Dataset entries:
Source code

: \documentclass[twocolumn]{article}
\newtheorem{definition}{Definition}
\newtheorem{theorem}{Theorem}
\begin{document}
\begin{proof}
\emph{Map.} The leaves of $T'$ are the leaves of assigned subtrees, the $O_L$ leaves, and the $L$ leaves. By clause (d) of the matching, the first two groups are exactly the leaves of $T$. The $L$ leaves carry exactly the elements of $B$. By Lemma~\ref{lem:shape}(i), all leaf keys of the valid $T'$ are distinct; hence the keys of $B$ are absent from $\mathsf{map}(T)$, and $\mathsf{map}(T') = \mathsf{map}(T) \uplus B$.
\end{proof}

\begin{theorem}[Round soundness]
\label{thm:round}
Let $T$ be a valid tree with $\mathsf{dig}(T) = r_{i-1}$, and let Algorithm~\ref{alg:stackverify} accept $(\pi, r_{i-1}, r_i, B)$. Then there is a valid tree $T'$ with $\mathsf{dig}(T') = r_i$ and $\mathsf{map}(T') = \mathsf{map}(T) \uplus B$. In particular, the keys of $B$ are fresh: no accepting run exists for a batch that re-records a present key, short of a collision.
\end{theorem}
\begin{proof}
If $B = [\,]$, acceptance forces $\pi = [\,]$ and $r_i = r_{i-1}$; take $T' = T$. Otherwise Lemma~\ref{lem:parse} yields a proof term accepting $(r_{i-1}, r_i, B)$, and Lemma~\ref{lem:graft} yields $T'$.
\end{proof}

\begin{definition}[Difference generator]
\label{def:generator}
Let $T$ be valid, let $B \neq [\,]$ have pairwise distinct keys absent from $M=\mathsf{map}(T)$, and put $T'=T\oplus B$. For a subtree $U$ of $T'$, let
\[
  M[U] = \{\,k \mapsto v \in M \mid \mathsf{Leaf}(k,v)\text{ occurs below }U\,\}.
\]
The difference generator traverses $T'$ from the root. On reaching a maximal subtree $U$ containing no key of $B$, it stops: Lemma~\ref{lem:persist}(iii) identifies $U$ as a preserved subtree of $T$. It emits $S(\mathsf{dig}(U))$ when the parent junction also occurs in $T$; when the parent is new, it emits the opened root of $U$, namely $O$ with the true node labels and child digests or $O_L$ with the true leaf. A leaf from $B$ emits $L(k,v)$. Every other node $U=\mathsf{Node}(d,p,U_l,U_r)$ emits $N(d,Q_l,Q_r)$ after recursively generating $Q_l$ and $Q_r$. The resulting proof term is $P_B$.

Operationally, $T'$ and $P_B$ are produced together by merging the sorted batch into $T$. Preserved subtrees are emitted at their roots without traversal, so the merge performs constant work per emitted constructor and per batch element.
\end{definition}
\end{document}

DESCRIPTION OF THE TASK - Find the lines above that contain "definition" and report their number, without comment.

EXERCISE ANSWER - 3